На великокняжеский престол
Из улуса Джучи шел Андрей –
Видно, бес опутал и повел
По тропе которы и смертей.
За услугу данью вдвое большей
Той, что Дмитрий хану посылал,
Отплатить брат средний обещал:
Властолюбье – людям тяжкой ношей!
И в погоне за земною властью,
Упиваясь кровью братьев всласть,
Тело рвет страны родной на части
В алчной дрожи Городецкий князь.
Пламя над Владимиром, Коломной,
Полыхают Суздаль и Можайск,
Будто бы один пожар огромный
Губит позабытый Богом край.
Каждый ищет для себя спасенья.
От соседа помощи не ждет.
Слабость – порожденье разобщенья.
Отчужденье к немощи ведет.
Тверь гостей незванных не впустила,
Повернули от ее ворот.
Сила уважает только силу.
Лишь над слабым верх она берет.
Слабость в неосознанности силы,
В липком страхе прошлых горьких бед.
Слабость, скольких сильных ты лишила
Выстраданных муками побед?!
До Москвы змеею докатился.
Ханской рати малый ручеек,
И в овечьи шкуры обрядился,
И вьюном обвил Москвы порог.
Горек первый опыт Даниила:
Соблазнившись патокой речей,
Ворота Москва свои раскрыла
Для врагов в обличий друзей.
Был недолог бой, кровав и страшен,
И не бой, а сущая резня!
Полыхали свечи градских башен
В море всемосковского огня.
Закусив железные удила,
Кони вынесли из вражеских оков
И обманутого Даниила
И его растерянных бойцов.
Ускользнула малая дружина,
Побросав дома свои и скарб,
Все оставив за посадским тыном,
Не страшась людских и Божьих кар.
Страх перед ордынскою чумой,
Неотступный, леденящий кровь.
От доски отцовской, гробовой
И доселе гнул к земле сынов:
«Свыше посланное нам проклятье
За вражду, раздоры на Руси,
Человеку суждено понять ли?!
А тем более – остановить!
Все живое гибнет под напором
Непреодолимых злобных сил –
Страшный суд за распри и которы –
Божье наказание Руси!»
Перед Богом оправдать себя непросто.
Разве оправдание в словах!
Что стонать да плакать по погостам,
Коли вся земля – зола и прах?!
Княжество свое – куда бежать?
К братьям-упырям дороги нет.
Княжество мало. Но есть в нем пядь!
Есть в нем рать! И шею гнуть – не след!
Пусть прощенья свыше не дано!
Пусть молва осудит и казнит!
Но с плечей багровое корзно
Даниил снимать повременит.
Зацепиться за сажень, за пядь.
Пусть кругом одни лишь тлен и смерть.
Всем назло все сызнова начать!
Сыну Невского удел – все сметь!
Во Звенигороде плотники снуют,
Город встречи ждет с безжалостной ордой –
Кузнецы мечи булатные куют:
Расставаться с жизнью, так большой ценой.

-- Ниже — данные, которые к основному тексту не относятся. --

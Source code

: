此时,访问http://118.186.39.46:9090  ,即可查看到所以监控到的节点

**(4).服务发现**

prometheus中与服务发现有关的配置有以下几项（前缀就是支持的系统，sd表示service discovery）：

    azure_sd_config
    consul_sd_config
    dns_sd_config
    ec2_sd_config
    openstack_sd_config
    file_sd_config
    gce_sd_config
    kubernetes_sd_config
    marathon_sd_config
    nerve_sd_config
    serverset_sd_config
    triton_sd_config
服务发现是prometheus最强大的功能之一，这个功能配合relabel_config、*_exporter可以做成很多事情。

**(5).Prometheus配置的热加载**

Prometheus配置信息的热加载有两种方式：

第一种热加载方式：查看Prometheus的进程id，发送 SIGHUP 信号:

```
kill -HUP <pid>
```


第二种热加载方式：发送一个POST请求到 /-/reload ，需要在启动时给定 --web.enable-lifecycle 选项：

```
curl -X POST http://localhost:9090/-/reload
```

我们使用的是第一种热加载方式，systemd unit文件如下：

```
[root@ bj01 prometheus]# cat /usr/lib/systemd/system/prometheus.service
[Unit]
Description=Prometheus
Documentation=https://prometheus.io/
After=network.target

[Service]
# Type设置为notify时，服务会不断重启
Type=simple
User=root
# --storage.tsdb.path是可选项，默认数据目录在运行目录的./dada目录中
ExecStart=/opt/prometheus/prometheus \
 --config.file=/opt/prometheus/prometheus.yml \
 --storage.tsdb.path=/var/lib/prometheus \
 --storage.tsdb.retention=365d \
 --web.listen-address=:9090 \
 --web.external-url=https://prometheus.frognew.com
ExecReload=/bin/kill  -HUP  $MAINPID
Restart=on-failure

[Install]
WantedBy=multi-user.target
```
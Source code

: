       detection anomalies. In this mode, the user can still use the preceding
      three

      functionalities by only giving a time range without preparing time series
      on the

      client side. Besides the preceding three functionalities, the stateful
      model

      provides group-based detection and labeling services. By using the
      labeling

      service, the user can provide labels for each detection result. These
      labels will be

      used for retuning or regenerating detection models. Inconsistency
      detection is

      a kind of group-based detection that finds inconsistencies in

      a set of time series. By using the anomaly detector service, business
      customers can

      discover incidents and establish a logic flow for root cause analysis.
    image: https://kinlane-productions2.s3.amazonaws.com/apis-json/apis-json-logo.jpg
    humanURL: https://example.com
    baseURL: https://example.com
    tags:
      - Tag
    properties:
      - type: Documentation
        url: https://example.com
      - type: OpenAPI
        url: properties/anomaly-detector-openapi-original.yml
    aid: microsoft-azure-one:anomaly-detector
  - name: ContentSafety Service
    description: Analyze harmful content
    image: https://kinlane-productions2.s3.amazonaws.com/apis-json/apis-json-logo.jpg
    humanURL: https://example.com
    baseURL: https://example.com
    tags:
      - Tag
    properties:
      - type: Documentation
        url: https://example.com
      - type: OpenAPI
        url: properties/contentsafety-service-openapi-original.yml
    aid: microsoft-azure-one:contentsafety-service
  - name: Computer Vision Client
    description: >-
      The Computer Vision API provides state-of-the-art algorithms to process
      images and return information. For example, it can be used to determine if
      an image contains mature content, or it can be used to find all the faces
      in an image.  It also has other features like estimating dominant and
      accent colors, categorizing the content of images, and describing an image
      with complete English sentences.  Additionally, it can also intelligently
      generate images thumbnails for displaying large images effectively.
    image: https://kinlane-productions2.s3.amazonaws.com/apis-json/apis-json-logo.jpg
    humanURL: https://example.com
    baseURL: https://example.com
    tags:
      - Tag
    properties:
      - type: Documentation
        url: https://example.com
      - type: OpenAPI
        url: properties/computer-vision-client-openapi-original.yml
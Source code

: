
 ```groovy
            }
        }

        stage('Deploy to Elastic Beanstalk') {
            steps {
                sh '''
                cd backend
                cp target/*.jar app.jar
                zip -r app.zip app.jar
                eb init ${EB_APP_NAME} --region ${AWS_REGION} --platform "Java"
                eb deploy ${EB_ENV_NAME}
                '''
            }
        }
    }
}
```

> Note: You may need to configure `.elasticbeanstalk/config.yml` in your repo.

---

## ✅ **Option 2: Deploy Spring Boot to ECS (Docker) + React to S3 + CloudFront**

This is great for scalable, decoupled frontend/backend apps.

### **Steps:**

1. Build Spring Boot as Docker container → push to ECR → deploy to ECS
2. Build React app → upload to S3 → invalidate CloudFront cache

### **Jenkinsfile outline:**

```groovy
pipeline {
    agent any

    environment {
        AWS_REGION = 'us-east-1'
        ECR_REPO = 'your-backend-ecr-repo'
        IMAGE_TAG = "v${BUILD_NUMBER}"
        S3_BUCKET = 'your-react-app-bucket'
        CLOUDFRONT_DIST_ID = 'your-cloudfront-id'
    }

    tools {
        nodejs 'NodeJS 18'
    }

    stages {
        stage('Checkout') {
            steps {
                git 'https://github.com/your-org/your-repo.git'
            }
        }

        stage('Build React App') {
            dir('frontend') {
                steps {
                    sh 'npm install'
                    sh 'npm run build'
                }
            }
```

Стены старые, им приступ нипочем,
И железо им знакомо, и смола,
И пороком их пытали и огнем –
Ладно все, да больно крепость уж мала!
Но на благо на дворе трещит мороз,
Для гостей воды хозяевам не жаль –
И по склонам вырастает льда нарост:
«Ну-ка, ежли кто желает, залезай!
Да гляди, не соскользнись на полпути.
Сразу гузно продырявишь о копье!
Если выдюжишь до верху доползти –
Тут согреем, смолкой ласковой польем!
Причесать тебя из стрельницы стрелой
Собралися все хорошие стрелки,
Им не жаль, поверь, гостек наш дорогой,
Им обидеть гостя просто не с руки!»
Князю гвоздем в мозг впилась Москва.
Стынет сердце – горю не помочь.
«Задарма купила татарва! –
Даниил не спит ни день, ни ночь.
– Удержать хоть клок родной земли
И отсюда заново шагать.
Чтоб в себя поверить мы смогли –
Отстоять! Хоть мертвым – отстоять!»
Устоял острожек-городок.
Враг ушел, бессилие коря,
В лютой стуже злого января
Получив заслуженный оброк…
И БОЛЬШАЯ РОДИЛАСЬ ЗЕМЛЯ!
Даниил Благоверный, скажи, в чем же дело?
Про тебя нет в учебниках
строчки одной!
Семь веков проползло, пронеслось, проскрипело –
Твое имя лишь в требниках –
местный святой.
Про тебя позабыли… Но все ль позабыли?!
Монастырь твой сносили –
снести не смогли.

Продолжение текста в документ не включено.